The thing is, I have never once in my life had to use these words. My face says it for me.

You see, I struggle with what comedic YouTube-ers Broken People recently termed "Bitchy Resting Face" (hereafter known as BRF). Their PSA-style video introduces us to the plight of women who look sad or pissed off for no reason. Women whose boyfriends always ask them "what's wrong?" Women whose apparent unfriendliness earns raised eyebrows from store clerks. Women who just look, well, bitchy. Even though they're not.

"That's Bitchy Resting Face," chorus the actors, Viagra ad-style.

That's me.

I have thick, dark eyebrows that tend to knit together when I'm lost in thought. My eyes, naturally almond-shaped, can look as if I'm narrowing them in suspicion. My mouth, when not actively smiling, settles into a rather grim line.

In short, I look like I'd rather eat you than talk to you.

When I was growing up in the South, strange men on the street used to holler one of the following:

"Smile, honey!"

"It can't be that bad!"

"What's the matter, sweetheart?"

I'd ignore them, setting my face into an even deeper scowl. Previously all I'd been thinking about was my pre-cal homework or what I was going to eat for lunch.

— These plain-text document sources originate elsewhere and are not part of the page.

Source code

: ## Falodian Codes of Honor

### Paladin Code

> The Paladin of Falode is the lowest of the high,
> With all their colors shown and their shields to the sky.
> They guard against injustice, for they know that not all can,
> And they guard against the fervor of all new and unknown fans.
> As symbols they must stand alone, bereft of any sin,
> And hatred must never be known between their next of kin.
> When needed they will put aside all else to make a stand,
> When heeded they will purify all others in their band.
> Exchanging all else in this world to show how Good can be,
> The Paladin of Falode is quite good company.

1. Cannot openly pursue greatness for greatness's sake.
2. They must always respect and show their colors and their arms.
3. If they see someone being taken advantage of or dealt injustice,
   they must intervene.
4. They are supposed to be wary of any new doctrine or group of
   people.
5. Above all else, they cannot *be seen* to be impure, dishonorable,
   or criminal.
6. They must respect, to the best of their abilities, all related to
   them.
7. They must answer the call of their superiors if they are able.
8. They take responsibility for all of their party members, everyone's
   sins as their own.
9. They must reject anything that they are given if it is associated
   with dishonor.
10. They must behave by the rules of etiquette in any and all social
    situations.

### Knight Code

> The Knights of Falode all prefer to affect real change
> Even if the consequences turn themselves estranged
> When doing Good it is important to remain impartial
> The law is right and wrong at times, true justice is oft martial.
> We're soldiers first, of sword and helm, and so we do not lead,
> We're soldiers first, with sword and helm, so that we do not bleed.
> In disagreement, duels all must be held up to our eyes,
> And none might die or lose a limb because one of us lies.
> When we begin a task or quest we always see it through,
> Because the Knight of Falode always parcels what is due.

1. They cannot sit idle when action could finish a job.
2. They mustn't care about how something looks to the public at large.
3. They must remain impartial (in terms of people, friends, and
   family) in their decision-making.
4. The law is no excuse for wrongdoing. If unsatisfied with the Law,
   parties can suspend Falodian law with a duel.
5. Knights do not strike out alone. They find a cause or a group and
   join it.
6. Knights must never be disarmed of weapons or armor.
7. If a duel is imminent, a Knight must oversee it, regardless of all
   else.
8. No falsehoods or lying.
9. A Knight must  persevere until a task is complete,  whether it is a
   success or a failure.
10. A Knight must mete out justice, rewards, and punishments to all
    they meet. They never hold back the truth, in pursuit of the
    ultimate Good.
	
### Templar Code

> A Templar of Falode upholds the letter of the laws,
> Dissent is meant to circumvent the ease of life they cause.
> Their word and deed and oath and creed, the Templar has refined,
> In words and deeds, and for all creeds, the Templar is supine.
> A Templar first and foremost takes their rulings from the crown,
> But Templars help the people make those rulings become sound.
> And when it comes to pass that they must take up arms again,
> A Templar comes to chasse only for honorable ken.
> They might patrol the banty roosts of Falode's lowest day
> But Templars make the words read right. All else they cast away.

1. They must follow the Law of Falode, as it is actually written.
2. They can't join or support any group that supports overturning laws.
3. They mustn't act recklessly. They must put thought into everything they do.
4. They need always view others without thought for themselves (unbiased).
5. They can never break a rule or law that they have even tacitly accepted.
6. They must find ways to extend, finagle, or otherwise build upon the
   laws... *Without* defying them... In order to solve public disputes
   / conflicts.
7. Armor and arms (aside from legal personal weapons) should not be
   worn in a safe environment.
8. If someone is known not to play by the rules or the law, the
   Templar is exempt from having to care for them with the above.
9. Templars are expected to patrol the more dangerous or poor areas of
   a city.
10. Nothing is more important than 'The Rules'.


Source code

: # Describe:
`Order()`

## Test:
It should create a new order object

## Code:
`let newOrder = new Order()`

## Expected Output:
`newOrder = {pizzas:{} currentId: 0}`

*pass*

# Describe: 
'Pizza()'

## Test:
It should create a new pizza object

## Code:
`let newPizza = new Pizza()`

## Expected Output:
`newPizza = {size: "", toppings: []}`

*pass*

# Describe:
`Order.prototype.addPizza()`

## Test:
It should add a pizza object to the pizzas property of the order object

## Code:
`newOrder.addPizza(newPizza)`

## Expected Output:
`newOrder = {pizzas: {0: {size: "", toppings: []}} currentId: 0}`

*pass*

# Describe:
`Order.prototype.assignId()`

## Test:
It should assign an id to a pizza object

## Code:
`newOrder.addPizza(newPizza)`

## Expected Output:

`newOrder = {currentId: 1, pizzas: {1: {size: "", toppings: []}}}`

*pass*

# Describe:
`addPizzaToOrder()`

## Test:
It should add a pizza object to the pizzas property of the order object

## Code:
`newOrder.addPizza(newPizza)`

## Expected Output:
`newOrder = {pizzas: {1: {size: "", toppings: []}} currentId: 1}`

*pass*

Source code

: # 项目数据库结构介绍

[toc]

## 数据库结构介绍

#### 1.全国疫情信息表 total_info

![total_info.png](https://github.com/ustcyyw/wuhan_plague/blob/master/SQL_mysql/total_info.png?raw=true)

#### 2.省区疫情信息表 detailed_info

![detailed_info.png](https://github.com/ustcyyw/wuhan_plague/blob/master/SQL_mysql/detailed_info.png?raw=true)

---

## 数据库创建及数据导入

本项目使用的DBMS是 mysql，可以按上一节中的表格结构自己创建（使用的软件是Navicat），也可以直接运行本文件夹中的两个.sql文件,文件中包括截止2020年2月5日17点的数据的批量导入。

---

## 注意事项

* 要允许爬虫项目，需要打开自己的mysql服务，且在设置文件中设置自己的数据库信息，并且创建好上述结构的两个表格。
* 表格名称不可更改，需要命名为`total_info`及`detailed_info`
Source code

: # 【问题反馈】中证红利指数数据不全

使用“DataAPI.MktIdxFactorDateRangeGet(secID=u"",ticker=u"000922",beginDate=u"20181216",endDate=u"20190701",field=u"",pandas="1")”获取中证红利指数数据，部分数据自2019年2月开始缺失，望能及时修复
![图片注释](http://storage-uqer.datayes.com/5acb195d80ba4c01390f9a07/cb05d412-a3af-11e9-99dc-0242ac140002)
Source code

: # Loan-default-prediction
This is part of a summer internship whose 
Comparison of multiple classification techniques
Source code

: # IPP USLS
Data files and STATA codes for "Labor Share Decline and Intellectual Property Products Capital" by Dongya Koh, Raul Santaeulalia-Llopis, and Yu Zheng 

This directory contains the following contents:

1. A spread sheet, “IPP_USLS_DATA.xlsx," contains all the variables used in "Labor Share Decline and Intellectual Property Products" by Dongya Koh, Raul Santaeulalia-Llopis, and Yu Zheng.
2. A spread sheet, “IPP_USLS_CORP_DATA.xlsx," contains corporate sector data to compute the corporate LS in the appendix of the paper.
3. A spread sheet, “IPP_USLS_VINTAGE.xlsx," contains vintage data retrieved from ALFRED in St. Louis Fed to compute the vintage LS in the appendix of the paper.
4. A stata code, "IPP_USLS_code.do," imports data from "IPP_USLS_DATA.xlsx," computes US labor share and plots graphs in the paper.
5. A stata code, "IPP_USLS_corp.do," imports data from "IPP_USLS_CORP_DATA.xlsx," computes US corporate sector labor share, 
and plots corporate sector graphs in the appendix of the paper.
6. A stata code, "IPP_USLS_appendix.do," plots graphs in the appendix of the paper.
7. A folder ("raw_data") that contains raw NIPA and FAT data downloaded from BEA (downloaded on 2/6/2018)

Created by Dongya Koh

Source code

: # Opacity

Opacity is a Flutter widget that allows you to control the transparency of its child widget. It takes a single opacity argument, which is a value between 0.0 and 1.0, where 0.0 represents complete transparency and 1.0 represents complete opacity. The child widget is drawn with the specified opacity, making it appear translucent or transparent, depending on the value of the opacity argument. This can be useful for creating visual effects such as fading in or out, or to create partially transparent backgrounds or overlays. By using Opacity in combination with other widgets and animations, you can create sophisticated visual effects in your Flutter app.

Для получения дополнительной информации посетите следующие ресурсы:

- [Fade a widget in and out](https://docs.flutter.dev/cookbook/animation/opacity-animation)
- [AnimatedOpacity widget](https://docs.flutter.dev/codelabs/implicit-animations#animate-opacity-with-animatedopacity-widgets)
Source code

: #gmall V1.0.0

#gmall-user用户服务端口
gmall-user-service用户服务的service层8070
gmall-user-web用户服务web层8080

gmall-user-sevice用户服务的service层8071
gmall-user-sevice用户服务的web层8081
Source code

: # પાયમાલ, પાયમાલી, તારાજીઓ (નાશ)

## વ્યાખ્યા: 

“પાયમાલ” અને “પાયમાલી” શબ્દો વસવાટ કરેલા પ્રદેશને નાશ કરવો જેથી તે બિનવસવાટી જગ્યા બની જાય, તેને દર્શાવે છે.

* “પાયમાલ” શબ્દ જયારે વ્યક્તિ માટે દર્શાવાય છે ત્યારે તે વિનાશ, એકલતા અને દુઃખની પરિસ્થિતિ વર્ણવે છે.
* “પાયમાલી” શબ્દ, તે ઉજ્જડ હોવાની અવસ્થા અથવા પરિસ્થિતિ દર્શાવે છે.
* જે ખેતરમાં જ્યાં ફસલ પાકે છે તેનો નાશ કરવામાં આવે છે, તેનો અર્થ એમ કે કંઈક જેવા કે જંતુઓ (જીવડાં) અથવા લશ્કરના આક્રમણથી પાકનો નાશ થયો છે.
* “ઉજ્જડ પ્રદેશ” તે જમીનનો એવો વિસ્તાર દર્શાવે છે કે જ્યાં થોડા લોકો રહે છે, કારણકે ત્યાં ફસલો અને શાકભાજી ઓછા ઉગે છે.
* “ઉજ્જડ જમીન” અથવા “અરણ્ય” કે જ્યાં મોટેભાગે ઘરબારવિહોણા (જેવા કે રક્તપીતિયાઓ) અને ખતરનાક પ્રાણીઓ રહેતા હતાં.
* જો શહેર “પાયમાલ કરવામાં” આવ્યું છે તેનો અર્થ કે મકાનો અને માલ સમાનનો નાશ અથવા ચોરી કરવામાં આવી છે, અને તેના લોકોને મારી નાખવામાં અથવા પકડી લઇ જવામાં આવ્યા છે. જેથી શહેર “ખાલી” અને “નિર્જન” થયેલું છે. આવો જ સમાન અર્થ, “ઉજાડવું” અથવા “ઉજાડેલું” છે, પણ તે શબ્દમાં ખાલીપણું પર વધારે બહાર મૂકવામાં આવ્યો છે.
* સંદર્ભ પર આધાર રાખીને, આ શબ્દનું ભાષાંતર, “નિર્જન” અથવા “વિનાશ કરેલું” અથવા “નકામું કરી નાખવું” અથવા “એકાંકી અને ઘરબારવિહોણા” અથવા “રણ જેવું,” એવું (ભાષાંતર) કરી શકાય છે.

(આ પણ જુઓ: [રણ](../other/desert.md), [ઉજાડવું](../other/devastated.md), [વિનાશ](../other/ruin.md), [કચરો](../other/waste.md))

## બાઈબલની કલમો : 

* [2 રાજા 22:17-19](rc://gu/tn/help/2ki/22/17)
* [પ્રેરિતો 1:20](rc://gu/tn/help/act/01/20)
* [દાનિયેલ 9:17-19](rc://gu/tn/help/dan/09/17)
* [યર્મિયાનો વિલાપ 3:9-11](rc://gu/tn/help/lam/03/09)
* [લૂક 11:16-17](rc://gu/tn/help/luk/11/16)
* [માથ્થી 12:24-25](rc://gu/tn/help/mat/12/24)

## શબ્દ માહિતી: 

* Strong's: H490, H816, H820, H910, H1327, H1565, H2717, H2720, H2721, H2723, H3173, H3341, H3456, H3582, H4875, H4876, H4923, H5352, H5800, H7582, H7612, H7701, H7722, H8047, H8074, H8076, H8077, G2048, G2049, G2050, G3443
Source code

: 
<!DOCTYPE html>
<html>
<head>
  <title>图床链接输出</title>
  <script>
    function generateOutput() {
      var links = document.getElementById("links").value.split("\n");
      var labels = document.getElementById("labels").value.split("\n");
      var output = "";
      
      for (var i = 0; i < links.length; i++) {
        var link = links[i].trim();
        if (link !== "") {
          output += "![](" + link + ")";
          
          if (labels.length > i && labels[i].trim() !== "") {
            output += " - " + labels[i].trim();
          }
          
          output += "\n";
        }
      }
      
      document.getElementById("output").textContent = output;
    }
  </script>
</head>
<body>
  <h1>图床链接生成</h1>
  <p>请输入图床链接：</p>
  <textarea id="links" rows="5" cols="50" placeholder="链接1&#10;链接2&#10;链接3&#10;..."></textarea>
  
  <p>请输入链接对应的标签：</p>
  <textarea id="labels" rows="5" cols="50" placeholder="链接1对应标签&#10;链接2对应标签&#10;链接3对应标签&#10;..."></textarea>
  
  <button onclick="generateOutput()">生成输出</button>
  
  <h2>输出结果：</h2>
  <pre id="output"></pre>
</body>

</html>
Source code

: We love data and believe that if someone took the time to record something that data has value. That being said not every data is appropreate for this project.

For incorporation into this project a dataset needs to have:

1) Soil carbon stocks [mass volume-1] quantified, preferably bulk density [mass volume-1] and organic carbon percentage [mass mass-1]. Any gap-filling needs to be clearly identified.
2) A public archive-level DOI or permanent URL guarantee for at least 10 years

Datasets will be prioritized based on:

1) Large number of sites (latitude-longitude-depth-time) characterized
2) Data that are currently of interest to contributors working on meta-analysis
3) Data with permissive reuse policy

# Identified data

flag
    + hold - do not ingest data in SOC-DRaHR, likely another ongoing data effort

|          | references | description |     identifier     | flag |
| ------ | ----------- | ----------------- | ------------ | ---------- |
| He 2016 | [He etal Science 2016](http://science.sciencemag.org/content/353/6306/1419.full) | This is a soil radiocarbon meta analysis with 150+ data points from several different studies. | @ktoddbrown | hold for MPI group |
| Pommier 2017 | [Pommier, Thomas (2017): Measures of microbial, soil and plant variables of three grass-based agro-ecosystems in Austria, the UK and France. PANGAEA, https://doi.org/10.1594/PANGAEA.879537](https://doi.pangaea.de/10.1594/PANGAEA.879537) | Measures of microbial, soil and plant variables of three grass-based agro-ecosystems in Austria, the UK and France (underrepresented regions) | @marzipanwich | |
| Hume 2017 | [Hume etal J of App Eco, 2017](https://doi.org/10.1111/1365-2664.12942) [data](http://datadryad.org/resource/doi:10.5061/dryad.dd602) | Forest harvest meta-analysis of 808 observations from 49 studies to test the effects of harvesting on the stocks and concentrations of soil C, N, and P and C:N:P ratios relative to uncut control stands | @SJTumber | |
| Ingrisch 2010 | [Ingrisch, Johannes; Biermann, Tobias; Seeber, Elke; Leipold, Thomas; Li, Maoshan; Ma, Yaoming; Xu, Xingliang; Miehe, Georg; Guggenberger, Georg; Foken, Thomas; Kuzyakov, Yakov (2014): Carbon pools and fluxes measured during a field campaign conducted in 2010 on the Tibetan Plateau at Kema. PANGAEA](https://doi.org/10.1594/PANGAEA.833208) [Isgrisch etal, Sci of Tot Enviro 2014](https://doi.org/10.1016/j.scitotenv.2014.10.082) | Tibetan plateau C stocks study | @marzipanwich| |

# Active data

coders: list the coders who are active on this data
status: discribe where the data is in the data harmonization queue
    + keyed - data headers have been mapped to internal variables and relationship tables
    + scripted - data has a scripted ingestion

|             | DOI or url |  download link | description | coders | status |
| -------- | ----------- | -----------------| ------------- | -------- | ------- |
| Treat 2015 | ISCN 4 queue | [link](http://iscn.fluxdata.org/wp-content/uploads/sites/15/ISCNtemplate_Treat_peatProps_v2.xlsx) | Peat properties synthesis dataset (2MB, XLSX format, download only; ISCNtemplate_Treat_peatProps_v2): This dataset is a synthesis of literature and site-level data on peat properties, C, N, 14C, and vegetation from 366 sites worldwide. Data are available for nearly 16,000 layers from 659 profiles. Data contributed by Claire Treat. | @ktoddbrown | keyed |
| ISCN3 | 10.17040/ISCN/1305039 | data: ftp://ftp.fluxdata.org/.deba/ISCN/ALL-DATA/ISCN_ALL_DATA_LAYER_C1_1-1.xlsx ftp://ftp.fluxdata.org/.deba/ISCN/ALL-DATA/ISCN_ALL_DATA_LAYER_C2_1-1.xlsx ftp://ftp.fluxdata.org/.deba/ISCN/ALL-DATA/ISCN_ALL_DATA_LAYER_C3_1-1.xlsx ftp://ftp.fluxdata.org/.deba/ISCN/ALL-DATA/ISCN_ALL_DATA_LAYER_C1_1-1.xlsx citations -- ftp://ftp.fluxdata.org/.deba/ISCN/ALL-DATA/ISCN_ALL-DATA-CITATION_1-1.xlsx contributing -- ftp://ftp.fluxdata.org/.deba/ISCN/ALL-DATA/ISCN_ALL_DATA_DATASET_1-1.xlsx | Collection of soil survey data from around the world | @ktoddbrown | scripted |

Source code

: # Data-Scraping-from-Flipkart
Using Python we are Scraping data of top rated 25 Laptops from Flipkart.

Now I was genuinely pissed.

More distressing was the fact that I seemed to have to work twice as hard to make friends with my classmates. (Years out of high school, some of these same people confessed that they found me "scary" or "intimidating," a common experience for BRF sufferers).

It didn't help that my closest friend had the kind of round doe eyes that made strangers on buses spill their entire life stories. When we went out together, boys would flirt with her while edging warily around me. Mutual acquaintances would hug her as if they were great friends, while barely glancing in my direction.

At one of my first jobs, a more senior co-worker pulled me aside to ask why I looked so unhappy. "If you're having an issue, this office is a safe space for you to talk," he said.

I wasn't having an issue. I was just thinking about getting a cup of coffee.

I was in my early twenties when I discovered my problem, thanks to an Oprah episode about facial expressions. Everyone, Oprah's expert explained, had a natural resting face, the face they used when they were alone or lost in thought. Some were friendlier than others - it simply depended on the arrangement of your facial features.

"I finally get it," I told my mother. "It's my face!"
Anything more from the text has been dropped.